圖3 骨髓間充質干細胞對KOA大鼠組織病理學的影響Figure 3 Effect of bone marrow mesenchymal stem cells on histopathology of knee osteoarthritis rats

2.4 骨髓間充質干細胞對KOA大鼠RANKL、OPG和CXCL10水平的影響

與空白組比較,模型組大鼠血清RANKL、OPG、CXCL10含量均明顯增加(P<0.01);與模型組比較,甲氨蝶呤組OPG、CXCL10含量明顯降低,骨髓間充質干細胞組RANKL、OPG、CXCL10含量明顯降低(P<0.05,見表2)。

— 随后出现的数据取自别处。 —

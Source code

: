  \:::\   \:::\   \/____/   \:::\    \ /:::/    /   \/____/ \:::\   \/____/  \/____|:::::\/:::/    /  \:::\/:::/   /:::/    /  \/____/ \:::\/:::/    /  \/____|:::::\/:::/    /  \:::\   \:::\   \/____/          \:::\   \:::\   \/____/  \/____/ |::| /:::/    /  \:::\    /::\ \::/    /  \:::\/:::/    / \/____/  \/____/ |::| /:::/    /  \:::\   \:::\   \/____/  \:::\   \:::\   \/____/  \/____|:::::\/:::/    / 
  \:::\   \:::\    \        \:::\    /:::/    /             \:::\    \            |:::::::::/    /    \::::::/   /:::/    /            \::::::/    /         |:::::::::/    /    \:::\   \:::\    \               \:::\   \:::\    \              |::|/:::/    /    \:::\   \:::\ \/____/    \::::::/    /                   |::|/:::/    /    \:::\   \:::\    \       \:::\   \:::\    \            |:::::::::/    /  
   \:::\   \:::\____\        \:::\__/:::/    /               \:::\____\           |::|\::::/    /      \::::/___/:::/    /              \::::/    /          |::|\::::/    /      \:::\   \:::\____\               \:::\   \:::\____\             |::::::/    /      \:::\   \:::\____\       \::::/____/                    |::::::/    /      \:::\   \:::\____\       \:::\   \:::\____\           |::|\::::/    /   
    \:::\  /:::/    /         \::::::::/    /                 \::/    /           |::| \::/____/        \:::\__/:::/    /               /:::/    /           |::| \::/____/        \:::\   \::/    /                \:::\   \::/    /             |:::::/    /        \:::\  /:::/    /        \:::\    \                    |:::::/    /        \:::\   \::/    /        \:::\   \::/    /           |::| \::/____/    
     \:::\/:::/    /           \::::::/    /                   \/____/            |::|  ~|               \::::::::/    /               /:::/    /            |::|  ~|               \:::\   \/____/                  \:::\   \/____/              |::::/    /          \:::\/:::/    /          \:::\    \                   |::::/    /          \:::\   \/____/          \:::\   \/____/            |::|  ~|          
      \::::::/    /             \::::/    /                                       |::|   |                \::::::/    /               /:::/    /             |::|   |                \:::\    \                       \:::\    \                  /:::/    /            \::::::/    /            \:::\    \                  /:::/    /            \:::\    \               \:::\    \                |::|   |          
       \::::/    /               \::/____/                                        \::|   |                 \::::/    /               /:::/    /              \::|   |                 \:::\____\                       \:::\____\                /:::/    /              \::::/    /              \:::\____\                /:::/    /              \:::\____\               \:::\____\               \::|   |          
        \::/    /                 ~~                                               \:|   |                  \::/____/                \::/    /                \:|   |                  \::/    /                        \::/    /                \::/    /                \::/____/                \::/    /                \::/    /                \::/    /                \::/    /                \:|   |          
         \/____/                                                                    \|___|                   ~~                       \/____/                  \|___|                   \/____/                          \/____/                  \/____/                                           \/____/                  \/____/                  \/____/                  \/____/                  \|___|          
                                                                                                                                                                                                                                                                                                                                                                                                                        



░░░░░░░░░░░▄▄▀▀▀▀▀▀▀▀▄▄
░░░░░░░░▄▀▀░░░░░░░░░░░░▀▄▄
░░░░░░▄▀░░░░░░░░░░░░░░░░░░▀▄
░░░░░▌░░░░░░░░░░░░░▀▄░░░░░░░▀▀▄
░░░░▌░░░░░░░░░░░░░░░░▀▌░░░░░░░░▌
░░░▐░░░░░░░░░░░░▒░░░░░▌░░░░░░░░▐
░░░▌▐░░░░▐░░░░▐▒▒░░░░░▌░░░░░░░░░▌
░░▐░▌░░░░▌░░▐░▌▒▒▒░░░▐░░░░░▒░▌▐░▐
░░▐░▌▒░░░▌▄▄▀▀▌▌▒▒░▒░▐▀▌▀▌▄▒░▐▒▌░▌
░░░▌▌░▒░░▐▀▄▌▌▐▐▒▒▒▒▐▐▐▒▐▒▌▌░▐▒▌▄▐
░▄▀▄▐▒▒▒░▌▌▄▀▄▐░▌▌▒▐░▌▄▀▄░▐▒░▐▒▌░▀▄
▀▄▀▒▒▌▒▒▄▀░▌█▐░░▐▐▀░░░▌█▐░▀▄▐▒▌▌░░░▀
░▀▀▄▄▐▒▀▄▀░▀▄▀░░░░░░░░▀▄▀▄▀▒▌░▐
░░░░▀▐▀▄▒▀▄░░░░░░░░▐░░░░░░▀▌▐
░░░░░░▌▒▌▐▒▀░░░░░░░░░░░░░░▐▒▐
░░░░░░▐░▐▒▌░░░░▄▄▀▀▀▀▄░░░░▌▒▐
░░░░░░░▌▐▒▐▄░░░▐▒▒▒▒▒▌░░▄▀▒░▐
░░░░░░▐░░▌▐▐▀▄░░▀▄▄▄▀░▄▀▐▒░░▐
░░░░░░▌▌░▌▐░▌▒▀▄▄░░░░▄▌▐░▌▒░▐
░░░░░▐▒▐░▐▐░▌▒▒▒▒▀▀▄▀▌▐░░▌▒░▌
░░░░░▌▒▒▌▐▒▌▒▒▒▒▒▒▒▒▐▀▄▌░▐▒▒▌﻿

表2 各組大鼠血清RANKL、OPG、CXCL10含量 (pg/ml)Table 2 Serum RANKL, OPG and CXCL10 levels of rats in each group (pg/ml)

2.5 骨髓間充質干細胞對KOA大鼠RANKL/OPG/TRAF6信號的影響

與空白組比較,模型組大鼠軟骨組織RANKL、OPG、TRAF6、CXCL10、CXCR3 mRNA和蛋白表達明顯升高(P<0.01);與模型組比較,骨髓間充質干細胞組RANKL、OPG、TRAF6、CXCL10、CXCR3 mRNA和蛋白表達明顯降低(P<0.05,見圖4)。

與空白組比較,*P<0.05,**P<0.01;與模型組比較,#P<0.05,##P<0.01圖4 各組大鼠軟骨組織RANKL/OPG/TRAF6相關因子表達Figure 4 Expression of RANKL/OPG/TRAF6 related factors in cartilage tissues of rats in each group

3 討論

KOA是一種導致疼痛、軟骨變形和關節炎癥的退行性關節疾病,其臨床特征為關節劇烈疼痛,也是導致殘疾的主要原因之一[10]。研究表明BMSCs有潛力作為再生細胞治療關節炎[11]。然而BMSCs治療KOA的具體機制尚仍有待進一步研究。甲氨蝶呤已被報道是關節炎的首選藥物,在關節炎中具有確切的治療療效,由此,本研究選用甲氨蝶呤作為陽性藥物對照,擬建立KOA動物模型,將BMSCs在缺氧條件下共培養,研究BMSCs預處理對KOA的治療作用并初步探討其機制。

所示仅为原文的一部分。